Directions for this task: Once you reach the line containing "You can create" in the entries below, write out that line and each one after it down to the line containing "To run by using", exactly and with nothing added.

Stored dataset items
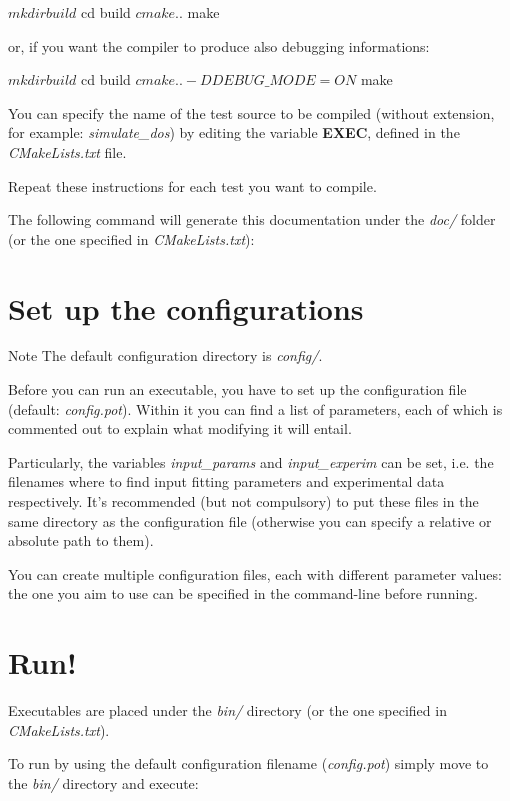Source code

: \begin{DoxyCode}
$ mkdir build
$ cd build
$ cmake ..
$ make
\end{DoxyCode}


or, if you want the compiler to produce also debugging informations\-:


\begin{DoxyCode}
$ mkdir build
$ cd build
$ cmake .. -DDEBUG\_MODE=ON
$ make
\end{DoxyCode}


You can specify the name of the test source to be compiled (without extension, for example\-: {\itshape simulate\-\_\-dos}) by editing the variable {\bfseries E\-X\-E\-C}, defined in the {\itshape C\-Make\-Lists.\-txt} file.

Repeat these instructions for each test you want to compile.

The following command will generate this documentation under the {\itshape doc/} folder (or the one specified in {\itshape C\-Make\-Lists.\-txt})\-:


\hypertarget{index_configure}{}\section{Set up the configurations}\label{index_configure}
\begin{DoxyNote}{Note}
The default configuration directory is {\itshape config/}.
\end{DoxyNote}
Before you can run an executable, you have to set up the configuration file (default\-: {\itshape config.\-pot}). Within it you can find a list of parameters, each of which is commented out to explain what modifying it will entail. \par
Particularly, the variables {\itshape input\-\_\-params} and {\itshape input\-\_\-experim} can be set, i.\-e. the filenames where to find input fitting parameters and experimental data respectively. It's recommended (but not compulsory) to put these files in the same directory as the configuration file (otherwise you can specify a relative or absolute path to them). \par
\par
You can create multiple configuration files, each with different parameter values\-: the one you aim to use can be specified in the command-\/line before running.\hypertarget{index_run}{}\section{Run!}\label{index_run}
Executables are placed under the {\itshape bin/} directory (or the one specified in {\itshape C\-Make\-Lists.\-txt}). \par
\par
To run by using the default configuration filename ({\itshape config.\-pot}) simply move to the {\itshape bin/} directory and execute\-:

---

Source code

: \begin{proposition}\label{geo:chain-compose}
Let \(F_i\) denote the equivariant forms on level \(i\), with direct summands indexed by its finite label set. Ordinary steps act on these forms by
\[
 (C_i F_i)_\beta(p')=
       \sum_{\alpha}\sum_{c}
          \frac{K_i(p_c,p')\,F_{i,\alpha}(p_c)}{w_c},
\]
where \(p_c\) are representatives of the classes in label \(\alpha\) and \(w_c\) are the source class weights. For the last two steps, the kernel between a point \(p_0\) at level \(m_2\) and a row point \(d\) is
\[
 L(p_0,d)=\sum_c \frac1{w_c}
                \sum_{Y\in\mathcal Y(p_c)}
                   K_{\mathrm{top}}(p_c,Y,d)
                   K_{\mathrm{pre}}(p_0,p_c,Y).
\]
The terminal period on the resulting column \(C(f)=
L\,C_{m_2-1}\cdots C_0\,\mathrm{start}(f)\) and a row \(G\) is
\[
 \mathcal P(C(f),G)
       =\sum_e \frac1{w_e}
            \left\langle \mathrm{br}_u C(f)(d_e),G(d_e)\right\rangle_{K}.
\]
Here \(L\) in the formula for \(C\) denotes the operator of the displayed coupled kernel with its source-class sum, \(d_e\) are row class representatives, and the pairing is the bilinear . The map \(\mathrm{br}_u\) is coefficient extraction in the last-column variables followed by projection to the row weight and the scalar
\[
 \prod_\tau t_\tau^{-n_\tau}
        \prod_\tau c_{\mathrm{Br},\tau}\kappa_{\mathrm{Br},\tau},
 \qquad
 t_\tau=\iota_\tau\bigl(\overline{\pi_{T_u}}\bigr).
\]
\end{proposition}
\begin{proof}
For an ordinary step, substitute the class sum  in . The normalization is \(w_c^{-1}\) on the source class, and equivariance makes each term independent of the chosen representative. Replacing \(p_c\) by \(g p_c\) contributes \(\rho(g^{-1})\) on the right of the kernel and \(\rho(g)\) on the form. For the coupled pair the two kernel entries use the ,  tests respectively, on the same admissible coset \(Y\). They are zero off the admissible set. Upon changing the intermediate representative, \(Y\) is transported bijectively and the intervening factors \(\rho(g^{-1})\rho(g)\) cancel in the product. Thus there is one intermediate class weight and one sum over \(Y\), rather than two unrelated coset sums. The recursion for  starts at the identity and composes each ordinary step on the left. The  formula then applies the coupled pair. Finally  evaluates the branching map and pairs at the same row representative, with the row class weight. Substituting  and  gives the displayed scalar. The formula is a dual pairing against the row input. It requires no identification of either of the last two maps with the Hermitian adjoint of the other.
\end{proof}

---

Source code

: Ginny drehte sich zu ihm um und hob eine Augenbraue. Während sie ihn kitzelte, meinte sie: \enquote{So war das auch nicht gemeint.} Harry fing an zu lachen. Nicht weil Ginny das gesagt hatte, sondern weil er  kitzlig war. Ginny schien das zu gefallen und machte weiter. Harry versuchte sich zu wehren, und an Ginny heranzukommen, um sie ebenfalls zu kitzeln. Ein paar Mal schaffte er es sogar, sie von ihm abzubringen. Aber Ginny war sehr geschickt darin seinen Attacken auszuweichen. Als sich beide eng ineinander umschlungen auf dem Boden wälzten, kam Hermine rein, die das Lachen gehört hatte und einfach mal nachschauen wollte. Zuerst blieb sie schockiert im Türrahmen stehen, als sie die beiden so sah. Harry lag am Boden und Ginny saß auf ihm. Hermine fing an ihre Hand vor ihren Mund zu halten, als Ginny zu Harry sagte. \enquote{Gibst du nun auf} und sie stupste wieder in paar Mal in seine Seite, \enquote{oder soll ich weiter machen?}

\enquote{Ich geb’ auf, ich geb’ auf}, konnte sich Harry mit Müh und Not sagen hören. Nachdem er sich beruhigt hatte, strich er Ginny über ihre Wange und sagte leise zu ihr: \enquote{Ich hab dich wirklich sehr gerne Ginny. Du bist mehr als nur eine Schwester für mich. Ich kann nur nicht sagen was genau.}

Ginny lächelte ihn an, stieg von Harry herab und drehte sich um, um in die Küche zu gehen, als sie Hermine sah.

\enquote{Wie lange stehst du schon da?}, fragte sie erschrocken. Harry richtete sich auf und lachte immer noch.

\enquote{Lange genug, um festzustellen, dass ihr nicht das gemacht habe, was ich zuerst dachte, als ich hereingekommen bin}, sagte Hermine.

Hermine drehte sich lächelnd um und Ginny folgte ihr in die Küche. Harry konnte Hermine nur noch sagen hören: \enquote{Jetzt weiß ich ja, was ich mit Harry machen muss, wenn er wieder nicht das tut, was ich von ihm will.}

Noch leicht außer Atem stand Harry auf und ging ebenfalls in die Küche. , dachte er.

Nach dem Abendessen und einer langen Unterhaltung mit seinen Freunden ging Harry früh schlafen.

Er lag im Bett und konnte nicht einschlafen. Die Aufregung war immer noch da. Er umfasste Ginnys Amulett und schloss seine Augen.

Answer for the task:
You can create multiple configuration files, each with different parameter values\-: the one you aim to use can be specified in the command-\/line before running.\hypertarget{index_run}{}\section{Run!}\label{index_run}
Executables are placed under the {\itshape bin/} directory (or the one specified in {\itshape C\-Make\-Lists.\-txt}). \par
\par
To run by using the default configuration filename ({\itshape config.\-pot}) simply move to the {\itshape bin/} directory and execute\-:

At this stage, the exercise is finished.